Saved data entries:
+ + +

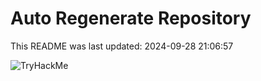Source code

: # Auto Regenerate Repository

This README was last updated: 2024-09-28 21:06:57

 ![TryHackMe](https://tryhackme.com/badge/533634)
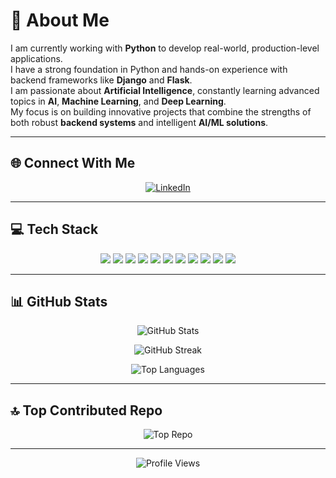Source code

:# 💫 About Me
I am currently working with **Python** to develop real-world, production-level applications.  
I have a strong foundation in Python and hands-on experience with backend frameworks like **Django** and **Flask**.  
I am passionate about **Artificial Intelligence**, constantly learning advanced topics in **AI**, **Machine Learning**, and **Deep Learning**.  
My focus is on building innovative projects that combine the strengths of both robust **backend systems** and intelligent **AI/ML solutions**.

---

## 🌐 Connect With Me  
<p align="center">
  <a href="https://linkedin.com/in/asghar-qamber-rizvi-2ba8472b5" target="_blank">
    <img src="https://img.shields.io/badge/LinkedIn-%230077B5.svg?style=for-the-badge&logo=linkedin&logoColor=white" alt="LinkedIn"/>
  </a>
</p>

---

## 💻 Tech Stack
<p align="center">
  <img src="https://img.shields.io/badge/Python-3670A0?style=for-the-badge&logo=python&logoColor=ffdd54"/>
  <img src="https://img.shields.io/badge/Java-%23ED8B00.svg?style=for-the-badge&logo=openjdk&logoColor=white"/>
  <img src="https://img.shields.io/badge/C++-%2300599C.svg?style=for-the-badge&logo=c%2B%2B&logoColor=white"/>
  <img src="https://img.shields.io/badge/Django-%23092E20.svg?style=for-the-badge&logo=django&logoColor=white"/>
  <img src="https://img.shields.io/badge/FastAPI-005571?style=for-the-badge&logo=fastapi"/>
  <img src="https://img.shields.io/badge/Flask-%23000.svg?style=for-the-badge&logo=flask&logoColor=white"/>
  <img src="https://img.shields.io/badge/Nginx-%23009639.svg?style=for-the-badge&logo=nginx&logoColor=white"/>
  <img src="https://img.shields.io/badge/Gunicorn-%298729.svg?style=for-the-badge&logo=gunicorn&logoColor=white"/>
  <img src="https://img.shields.io/badge/Postgres-%23316192.svg?style=for-the-badge&logo=postgresql&logoColor=white"/>
  <img src="https://img.shields.io/badge/scikit--learn-%23F7931E.svg?style=for-the-badge&logo=scikit-learn&logoColor=white"/>
  <img src="https://img.shields.io/badge/TensorFlow-%23FF6F00.svg?style=for-the-badge&logo=TensorFlow&logoColor=white"/>
</p>

---

## 📊 GitHub Stats
<p align="center">
  <img src="https://github-readme-stats.vercel.app/api?username=asghar-rizvi&theme=dracula&hide_border=false&include_all_commits=false&count_private=true" alt="GitHub Stats" />
</p>
<p align="center">
  <img src="https://nirzak-streak-stats.vercel.app/?user=asghar-rizvi&theme=dracula&hide_border=false" alt="GitHub Streak" />
</p>
<p align="center">
  <img src="https://github-readme-stats.vercel.app/api/top-langs/?username=asghar-rizvi&theme=dracula&hide_border=false&layout=compact" alt="Top Languages" />
</p>

---

## 🔝 Top Contributed Repo
<p align="center">
  <img src="https://github-contributor-stats.vercel.app/api?username=asghar-rizvi&limit=5&theme=dark&combine_all_yearly_contributions=true" alt="Top Repo"/>
</p>

---

<p align="center">
  <img src="https://visitcount.itsvg.in/api?id=asghar-rizvi&icon=0&color=4" alt="Profile Views" />
</p>

<!-- Proudly customized with 💡 by ChatGPT -->
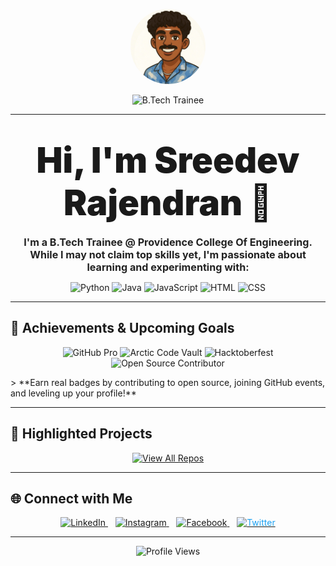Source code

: <!-- Profile README for sreedevrajendran -->

<p align="center">
  <img src="profile.jpg" width="120" height="120" style="border-radius:50%" alt="Profile Photo" />
</p>

<p align="center">
  <img src="https://img.shields.io/badge/B.Tech%20Trainee-Providence%20College%20of%20Engineering-blue" alt="B.Tech Trainee" />
</p>

---

<div align="center">

# <span style="font-weight:900; font-size:2em;">Hi, I'm Sreedev Rajendran 👋</span>

**<span style="font-size:1.15em; font-weight:bold; color:#222;">I'm a B.Tech Trainee @ Providence College Of Engineering. While I may not claim top skills yet, I'm passionate about learning and experimenting with:</span>**

</div>

<p align="center">
  <img src="https://cdn.jsdelivr.net/gh/devicons/devicon/icons/python/python-original.svg" width="40" alt="Python" />
  <img src="https://cdn.jsdelivr.net/gh/devicons/devicon/icons/java/java-original.svg" width="40" alt="Java" />
  <img src="https://cdn.jsdelivr.net/gh/devicons/devicon/icons/javascript/javascript-original.svg" width="40" alt="JavaScript" />
  <img src="https://cdn.jsdelivr.net/gh/devicons/devicon/icons/html5/html5-original.svg" width="40" alt="HTML" />
  <img src="https://cdn.jsdelivr.net/gh/devicons/devicon/icons/css3/css3-original.svg" width="40" alt="CSS" />
</p>

---

## 🏅 Achievements & Upcoming Goals

<p align="center">
  <img src="https://img.shields.io/badge/GitHub%20Pro-Goal-blue?style=for-the-badge" alt="GitHub Pro" />
  <img src="https://img.shields.io/badge/Arctic%20Code%20Vault-Goal-blue?style=for-the-badge" alt="Arctic Code Vault" />
  <img src="https://img.shields.io/badge/Hacktoberfest-2025%20Goal-orange?style=for-the-badge" alt="Hacktoberfest" />
  <img src="https://img.shields.io/badge/Open%20Source%20Contributor-Goal-blue?style=for-the-badge" alt="Open Source Contributor" />
</p>
> **Earn real badges by contributing to open source, joining GitHub events, and leveling up your profile!**

---

## 🚀 Highlighted Projects

<p align="center">
  <a href="https://github.com/sreedevrajendran?tab=repositories">
    <img src="https://img.shields.io/badge/View%20All%20Repositories-Click%20Here-green?logo=github" alt="View All Repos"/>
  </a>
</p>

---

## 🌐 Connect with Me

<p align="center">
  <a href="https://www.linkedin.com/in/sreedev-rajendran-3296b5321?utm_source=share&utm_campaign=share_via&utm_content=profile&utm_medium=android_app" target="_blank">
    <img src="https://cdn.jsdelivr.net/gh/devicons/devicon/icons/linkedin/linkedin-original.svg" width="40" alt="LinkedIn" />
  </a>
  &nbsp;&nbsp;
  <a href="https://www.instagram.com/sreedev.me?igsh=Yno5NGk4aTFncDN3" target="_blank">
    <img src="https://cdn.jsdelivr.net/gh/simple-icons/simple-icons/icons/instagram.svg" width="40" alt="Instagram" />
  </a>
  &nbsp;&nbsp;
  <a href="https://www.facebook.com/share/1BAWWQskDa/" target="_blank">
    <img src="https://cdn.jsdelivr.net/gh/devicons/devicon/icons/facebook/facebook-original.svg" width="40" alt="Facebook" />
  </a>
  &nbsp;&nbsp;
  <a href="https://x.com/HeyItsSreedev?t=2w5-nMS8gX4CCms-AouJAg&s=08" target="_blank">
    <img src="https://cdn.jsdelivr.net/gh/simple-icons/simple-icons/icons/twitter.svg" width="40" style="color:#1da1f2;" alt="Twitter" />
  </a>
</p>

---

<p align="center">
  <img src="https://komarev.com/ghpvc/?username=sreedevrajendran&style=flat-square" alt="Profile Views"/>
</p>
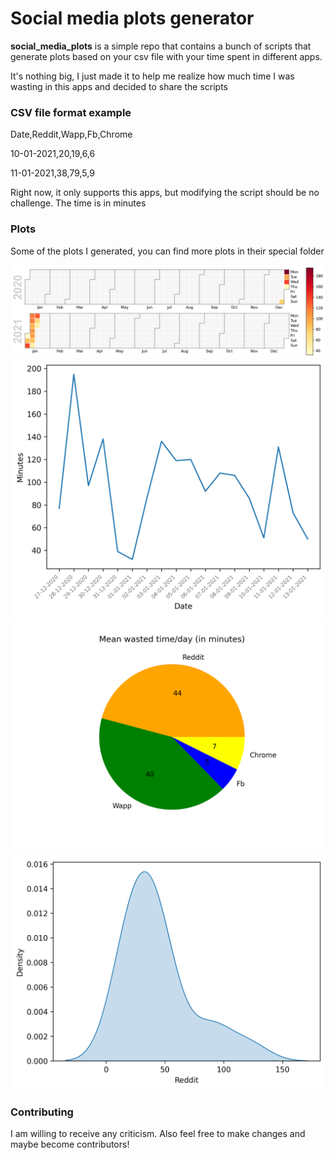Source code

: # Social media plots generator

**social_media_plots** is a simple repo that contains a bunch of scripts that generate plots based on your csv file with your time spent in different apps.

It's nothing big, I just made it to help me realize how much time I was wasting in this apps and decided to share the scripts

### CSV file format example

Date,Reddit,Wapp,Fb,Chrome

10-01-2021,20,19,6,6

11-01-2021,38,79,5,9


Right now, it only supports this apps, but modifying the script should be no challenge. The time is in minutes

### Plots
Some of the plots I generated, you can find more plots in their special folder

[![screenshot](https://github.com/Kira060200/social_media_plots/blob/main/plots/cal_heatmap.png)](https://github.com/Kira060200/social_media_plots/blob/main/plots/cal_heatmap.png)
[![screenshot](https://github.com/Kira060200/social_media_plots/blob/main/plots/total_wasted_time.png)](https://github.com/Kira060200/social_media_plots/blob/main/plots/total_wasted_time.png)
[![screenshot](https://github.com/Kira060200/social_media_plots/blob/main/plots/average_wasted_time.png)](https://github.com/Kira060200/social_media_plots/blob/main/plots/average_wasted_time.png)
[![screenshot](https://github.com/Kira060200/social_media_plots/blob/main/plots/Reddit.png)](https://github.com/Kira060200/social_media_plots/blob/main/plots/Reddit.png)


### Contributing

I am willing to receive any criticism. Also feel free to make changes and maybe become contributors!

+ + +

DIRECTIONS FOR THIS TASK
If a line of the records includes the string "theme", copy it out.

RESPONSE FOR THIS EXERCISE
  <img src="https://github-readme-stats.vercel.app/api?username=asghar-rizvi&theme=dracula&hide_border=false&include_all_commits=false&count_private=true" alt="GitHub Stats" />
  <img src="https://nirzak-streak-stats.vercel.app/?user=asghar-rizvi&theme=dracula&hide_border=false" alt="GitHub Streak" />
  <img src="https://github-readme-stats.vercel.app/api/top-langs/?username=asghar-rizvi&theme=dracula&hide_border=false&layout=compact" alt="Top Languages" />
  <img src="https://github-contributor-stats.vercel.app/api?username=asghar-rizvi&limit=5&theme=dark&combine_all_yearly_contributions=true" alt="Top Repo"/>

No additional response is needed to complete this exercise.